Find the string "parent" in the records. Copy each line that has it.

§ Records supplied
__________________________________________________

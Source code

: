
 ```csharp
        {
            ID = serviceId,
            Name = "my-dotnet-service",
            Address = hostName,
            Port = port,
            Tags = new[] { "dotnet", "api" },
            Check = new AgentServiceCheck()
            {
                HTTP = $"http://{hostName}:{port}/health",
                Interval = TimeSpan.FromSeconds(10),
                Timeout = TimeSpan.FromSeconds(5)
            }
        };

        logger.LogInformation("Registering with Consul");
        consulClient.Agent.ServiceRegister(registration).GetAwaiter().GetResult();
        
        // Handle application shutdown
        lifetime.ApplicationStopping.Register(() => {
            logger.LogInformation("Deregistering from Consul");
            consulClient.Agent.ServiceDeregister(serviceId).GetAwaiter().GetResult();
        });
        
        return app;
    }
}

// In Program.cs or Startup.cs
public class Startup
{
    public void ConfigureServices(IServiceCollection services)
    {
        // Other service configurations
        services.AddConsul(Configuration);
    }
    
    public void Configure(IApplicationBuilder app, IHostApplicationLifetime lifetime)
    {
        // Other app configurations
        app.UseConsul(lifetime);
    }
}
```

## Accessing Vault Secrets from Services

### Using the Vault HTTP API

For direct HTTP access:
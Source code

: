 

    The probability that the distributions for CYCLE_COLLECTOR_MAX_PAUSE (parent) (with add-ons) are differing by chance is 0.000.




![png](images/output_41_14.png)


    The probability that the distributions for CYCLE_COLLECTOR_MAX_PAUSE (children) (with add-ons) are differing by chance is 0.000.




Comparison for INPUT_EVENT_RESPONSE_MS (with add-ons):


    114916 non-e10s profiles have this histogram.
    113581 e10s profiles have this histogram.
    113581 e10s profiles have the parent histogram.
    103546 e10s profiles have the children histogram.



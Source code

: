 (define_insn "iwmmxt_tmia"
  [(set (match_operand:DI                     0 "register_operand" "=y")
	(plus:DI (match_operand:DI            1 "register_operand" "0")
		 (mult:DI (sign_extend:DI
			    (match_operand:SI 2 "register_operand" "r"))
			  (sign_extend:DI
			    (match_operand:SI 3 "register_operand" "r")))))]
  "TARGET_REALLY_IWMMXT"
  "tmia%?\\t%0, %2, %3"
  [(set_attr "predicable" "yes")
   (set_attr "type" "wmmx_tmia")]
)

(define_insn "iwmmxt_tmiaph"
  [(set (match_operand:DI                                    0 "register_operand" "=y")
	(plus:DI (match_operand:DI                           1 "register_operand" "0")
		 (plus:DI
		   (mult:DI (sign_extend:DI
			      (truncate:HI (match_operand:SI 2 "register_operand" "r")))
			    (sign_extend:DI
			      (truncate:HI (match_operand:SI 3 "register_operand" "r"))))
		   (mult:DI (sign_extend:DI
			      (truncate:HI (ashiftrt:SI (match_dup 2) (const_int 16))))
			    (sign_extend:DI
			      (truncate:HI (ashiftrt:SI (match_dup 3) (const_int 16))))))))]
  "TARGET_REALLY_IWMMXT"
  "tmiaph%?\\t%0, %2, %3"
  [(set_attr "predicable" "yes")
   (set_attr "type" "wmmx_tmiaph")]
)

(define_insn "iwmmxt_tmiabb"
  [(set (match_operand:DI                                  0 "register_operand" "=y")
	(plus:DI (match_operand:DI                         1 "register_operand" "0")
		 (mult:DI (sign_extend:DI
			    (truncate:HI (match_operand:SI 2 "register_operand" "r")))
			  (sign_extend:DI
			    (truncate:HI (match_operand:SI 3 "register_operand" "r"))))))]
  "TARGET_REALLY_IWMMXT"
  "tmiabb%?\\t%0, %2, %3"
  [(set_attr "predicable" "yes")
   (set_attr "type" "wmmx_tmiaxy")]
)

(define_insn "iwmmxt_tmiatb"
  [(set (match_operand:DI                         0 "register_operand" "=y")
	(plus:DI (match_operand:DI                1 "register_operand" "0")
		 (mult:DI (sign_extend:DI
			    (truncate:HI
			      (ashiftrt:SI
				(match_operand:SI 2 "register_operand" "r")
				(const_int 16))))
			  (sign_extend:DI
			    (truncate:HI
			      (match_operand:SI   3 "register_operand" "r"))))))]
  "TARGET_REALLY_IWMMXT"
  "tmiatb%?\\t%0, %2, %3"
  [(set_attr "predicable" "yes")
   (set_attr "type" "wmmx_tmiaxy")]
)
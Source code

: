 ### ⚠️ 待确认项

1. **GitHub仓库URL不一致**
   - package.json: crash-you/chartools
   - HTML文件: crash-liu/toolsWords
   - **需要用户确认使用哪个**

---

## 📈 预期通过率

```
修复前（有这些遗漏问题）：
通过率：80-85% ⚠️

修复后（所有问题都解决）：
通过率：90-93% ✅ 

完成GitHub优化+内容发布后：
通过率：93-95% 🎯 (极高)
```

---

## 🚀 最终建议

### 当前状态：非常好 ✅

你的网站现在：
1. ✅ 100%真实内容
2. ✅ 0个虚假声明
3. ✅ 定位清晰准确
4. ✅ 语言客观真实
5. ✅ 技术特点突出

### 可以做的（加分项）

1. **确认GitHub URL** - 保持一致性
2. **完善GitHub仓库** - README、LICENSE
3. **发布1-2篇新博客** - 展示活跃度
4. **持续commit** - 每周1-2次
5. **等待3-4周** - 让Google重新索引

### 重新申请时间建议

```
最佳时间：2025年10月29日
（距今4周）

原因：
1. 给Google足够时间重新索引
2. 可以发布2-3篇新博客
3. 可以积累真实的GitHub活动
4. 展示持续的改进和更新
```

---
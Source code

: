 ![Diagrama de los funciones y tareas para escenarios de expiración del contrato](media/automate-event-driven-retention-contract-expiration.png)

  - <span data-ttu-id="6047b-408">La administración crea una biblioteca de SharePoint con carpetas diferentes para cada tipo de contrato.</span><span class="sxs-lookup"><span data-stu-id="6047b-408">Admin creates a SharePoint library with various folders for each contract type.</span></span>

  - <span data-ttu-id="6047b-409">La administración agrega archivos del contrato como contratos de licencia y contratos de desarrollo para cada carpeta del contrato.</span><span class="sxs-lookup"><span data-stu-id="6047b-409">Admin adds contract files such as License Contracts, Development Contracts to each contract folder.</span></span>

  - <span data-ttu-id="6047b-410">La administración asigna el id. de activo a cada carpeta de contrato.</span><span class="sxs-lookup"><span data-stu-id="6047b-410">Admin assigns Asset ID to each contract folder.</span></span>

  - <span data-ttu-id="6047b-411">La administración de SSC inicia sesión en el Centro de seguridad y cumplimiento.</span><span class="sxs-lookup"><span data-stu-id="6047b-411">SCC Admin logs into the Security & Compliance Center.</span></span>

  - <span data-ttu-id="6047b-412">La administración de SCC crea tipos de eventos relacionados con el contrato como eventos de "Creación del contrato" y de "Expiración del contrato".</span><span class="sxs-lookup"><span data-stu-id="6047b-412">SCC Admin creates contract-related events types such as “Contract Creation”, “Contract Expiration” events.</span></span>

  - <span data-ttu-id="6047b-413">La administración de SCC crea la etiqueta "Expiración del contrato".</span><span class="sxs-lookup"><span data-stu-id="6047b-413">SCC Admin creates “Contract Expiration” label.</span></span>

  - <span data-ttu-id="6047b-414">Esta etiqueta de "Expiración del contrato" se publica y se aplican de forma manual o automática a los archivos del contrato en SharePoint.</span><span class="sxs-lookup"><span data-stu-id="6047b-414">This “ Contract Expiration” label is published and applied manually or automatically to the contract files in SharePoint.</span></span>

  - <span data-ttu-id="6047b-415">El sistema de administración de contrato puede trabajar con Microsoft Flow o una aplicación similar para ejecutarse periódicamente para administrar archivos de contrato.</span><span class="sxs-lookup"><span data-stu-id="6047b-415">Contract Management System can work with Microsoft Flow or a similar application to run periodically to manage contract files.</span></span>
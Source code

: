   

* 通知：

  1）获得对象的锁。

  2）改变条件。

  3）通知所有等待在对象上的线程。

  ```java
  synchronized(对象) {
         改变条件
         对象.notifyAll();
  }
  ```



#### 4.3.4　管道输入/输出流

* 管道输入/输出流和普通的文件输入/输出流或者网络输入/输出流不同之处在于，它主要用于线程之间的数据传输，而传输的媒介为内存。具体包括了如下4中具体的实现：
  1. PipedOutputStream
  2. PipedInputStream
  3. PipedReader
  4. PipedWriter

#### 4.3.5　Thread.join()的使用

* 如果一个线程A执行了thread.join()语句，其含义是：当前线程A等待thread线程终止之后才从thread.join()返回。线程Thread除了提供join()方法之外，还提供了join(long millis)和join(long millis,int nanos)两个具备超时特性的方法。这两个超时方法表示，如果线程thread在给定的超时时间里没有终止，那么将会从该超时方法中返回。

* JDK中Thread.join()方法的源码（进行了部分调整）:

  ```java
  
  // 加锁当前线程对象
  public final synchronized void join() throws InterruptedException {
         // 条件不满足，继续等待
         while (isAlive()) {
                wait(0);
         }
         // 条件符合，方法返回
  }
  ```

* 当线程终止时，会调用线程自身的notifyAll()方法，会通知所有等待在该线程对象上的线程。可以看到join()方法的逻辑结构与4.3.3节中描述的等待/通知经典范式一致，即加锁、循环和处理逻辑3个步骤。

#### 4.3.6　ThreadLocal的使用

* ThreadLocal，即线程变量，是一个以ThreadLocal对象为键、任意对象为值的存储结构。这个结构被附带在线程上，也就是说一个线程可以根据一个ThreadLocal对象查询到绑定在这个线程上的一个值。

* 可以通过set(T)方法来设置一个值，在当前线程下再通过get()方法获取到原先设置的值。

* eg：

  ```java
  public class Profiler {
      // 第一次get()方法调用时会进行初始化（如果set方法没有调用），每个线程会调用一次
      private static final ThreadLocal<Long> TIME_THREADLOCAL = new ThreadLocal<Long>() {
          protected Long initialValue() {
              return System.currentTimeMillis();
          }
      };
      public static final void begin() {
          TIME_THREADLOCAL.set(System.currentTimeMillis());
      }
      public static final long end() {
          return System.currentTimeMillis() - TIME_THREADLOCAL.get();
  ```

__________________________________________________

§ Exercise result
    The probability that the distributions for CYCLE_COLLECTOR_MAX_PAUSE (parent) (with add-ons) are differing by chance is 0.000.
    113581 e10s profiles have the parent histogram.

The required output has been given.